↓↓↓
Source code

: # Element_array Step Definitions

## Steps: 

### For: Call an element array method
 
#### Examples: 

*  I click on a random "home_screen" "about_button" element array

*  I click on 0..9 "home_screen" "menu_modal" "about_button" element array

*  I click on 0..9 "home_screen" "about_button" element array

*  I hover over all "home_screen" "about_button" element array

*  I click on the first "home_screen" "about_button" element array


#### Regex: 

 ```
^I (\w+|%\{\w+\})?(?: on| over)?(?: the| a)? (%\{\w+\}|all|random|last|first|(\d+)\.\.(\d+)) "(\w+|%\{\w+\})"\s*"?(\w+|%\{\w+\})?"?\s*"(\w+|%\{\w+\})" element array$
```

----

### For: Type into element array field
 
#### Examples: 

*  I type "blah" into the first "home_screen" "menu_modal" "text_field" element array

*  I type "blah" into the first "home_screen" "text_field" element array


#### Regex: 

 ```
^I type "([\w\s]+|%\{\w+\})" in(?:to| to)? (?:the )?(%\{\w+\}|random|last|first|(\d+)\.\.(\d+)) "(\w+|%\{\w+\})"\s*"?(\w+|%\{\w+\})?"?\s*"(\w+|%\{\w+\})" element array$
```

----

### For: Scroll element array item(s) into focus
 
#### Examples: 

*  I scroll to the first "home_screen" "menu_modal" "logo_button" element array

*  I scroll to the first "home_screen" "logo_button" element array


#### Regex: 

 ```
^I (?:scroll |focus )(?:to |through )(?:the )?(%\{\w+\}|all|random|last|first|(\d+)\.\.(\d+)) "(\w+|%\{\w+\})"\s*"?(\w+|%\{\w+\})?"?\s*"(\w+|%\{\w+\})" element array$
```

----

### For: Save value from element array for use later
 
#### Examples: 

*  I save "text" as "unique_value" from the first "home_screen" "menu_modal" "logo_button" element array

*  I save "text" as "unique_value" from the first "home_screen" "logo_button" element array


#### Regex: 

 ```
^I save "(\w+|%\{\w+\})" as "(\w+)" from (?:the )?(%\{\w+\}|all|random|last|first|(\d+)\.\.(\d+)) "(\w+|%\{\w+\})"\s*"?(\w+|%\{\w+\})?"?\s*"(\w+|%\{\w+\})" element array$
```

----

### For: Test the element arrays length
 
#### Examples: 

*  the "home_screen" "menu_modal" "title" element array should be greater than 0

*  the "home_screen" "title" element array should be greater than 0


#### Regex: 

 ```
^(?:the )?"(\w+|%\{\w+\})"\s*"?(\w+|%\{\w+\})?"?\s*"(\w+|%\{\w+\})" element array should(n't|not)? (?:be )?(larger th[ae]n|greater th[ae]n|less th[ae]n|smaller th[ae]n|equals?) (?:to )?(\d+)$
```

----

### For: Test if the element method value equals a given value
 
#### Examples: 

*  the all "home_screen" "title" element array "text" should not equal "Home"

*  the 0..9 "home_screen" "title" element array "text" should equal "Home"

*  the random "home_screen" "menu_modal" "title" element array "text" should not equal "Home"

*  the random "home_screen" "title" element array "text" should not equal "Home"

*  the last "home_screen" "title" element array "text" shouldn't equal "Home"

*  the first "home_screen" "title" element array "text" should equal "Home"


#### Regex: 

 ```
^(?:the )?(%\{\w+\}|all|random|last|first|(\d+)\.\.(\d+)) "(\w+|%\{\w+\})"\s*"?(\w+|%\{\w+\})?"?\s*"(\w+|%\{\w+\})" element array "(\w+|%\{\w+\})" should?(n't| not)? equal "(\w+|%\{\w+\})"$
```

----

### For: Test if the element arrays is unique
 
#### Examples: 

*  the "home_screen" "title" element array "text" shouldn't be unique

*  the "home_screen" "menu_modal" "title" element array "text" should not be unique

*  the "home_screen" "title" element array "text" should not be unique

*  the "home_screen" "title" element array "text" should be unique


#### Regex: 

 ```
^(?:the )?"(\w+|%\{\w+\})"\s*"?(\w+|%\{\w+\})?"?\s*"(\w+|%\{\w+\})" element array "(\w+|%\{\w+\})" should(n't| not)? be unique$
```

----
↑↑↑
→ **Instructions to follow**
All of the listing above should be restated word for word.

→ **Task solution**
Source code

: # Element_array Step Definitions

## Steps: 

### For: Call an element array method
 
#### Examples: 

*  I click on a random "home_screen" "about_button" element array

*  I click on 0..9 "home_screen" "menu_modal" "about_button" element array

*  I click on 0..9 "home_screen" "about_button" element array

*  I hover over all "home_screen" "about_button" element array

*  I click on the first "home_screen" "about_button" element array


#### Regex: 

 ```
^I (\w+|%\{\w+\})?(?: on| over)?(?: the| a)? (%\{\w+\}|all|random|last|first|(\d+)\.\.(\d+)) "(\w+|%\{\w+\})"\s*"?(\w+|%\{\w+\})?"?\s*"(\w+|%\{\w+\})" element array$
```

----

### For: Type into element array field
 
#### Examples: 

*  I type "blah" into the first "home_screen" "menu_modal" "text_field" element array

*  I type "blah" into the first "home_screen" "text_field" element array


#### Regex: 

 ```
^I type "([\w\s]+|%\{\w+\})" in(?:to| to)? (?:the )?(%\{\w+\}|random|last|first|(\d+)\.\.(\d+)) "(\w+|%\{\w+\})"\s*"?(\w+|%\{\w+\})?"?\s*"(\w+|%\{\w+\})" element array$
```

----

### For: Scroll element array item(s) into focus
 
#### Examples: 

*  I scroll to the first "home_screen" "menu_modal" "logo_button" element array

*  I scroll to the first "home_screen" "logo_button" element array


#### Regex: 

 ```
^I (?:scroll |focus )(?:to |through )(?:the )?(%\{\w+\}|all|random|last|first|(\d+)\.\.(\d+)) "(\w+|%\{\w+\})"\s*"?(\w+|%\{\w+\})?"?\s*"(\w+|%\{\w+\})" element array$
```

----

### For: Save value from element array for use later
 
#### Examples: 

*  I save "text" as "unique_value" from the first "home_screen" "menu_modal" "logo_button" element array

*  I save "text" as "unique_value" from the first "home_screen" "logo_button" element array


#### Regex: 

 ```
^I save "(\w+|%\{\w+\})" as "(\w+)" from (?:the )?(%\{\w+\}|all|random|last|first|(\d+)\.\.(\d+)) "(\w+|%\{\w+\})"\s*"?(\w+|%\{\w+\})?"?\s*"(\w+|%\{\w+\})" element array$
```

----

### For: Test the element arrays length
 
#### Examples: 

*  the "home_screen" "menu_modal" "title" element array should be greater than 0

*  the "home_screen" "title" element array should be greater than 0


#### Regex: 

 ```
^(?:the )?"(\w+|%\{\w+\})"\s*"?(\w+|%\{\w+\})?"?\s*"(\w+|%\{\w+\})" element array should(n't|not)? (?:be )?(larger th[ae]n|greater th[ae]n|less th[ae]n|smaller th[ae]n|equals?) (?:to )?(\d+)$
```

----

### For: Test if the element method value equals a given value
 
#### Examples: 

*  the all "home_screen" "title" element array "text" should not equal "Home"

*  the 0..9 "home_screen" "title" element array "text" should equal "Home"

*  the random "home_screen" "menu_modal" "title" element array "text" should not equal "Home"

*  the random "home_screen" "title" element array "text" should not equal "Home"

*  the last "home_screen" "title" element array "text" shouldn't equal "Home"

*  the first "home_screen" "title" element array "text" should equal "Home"


#### Regex: 

 ```
^(?:the )?(%\{\w+\}|all|random|last|first|(\d+)\.\.(\d+)) "(\w+|%\{\w+\})"\s*"?(\w+|%\{\w+\})?"?\s*"(\w+|%\{\w+\})" element array "(\w+|%\{\w+\})" should?(n't| not)? equal "(\w+|%\{\w+\})"$
```

----

### For: Test if the element arrays is unique
 
#### Examples: 

*  the "home_screen" "title" element array "text" shouldn't be unique

*  the "home_screen" "menu_modal" "title" element array "text" should not be unique

*  the "home_screen" "title" element array "text" should not be unique

*  the "home_screen" "title" element array "text" should be unique


#### Regex: 

 ```
^(?:the )?"(\w+|%\{\w+\})"\s*"?(\w+|%\{\w+\})?"?\s*"(\w+|%\{\w+\})" element array "(\w+|%\{\w+\})" should(n't| not)? be unique$
```

----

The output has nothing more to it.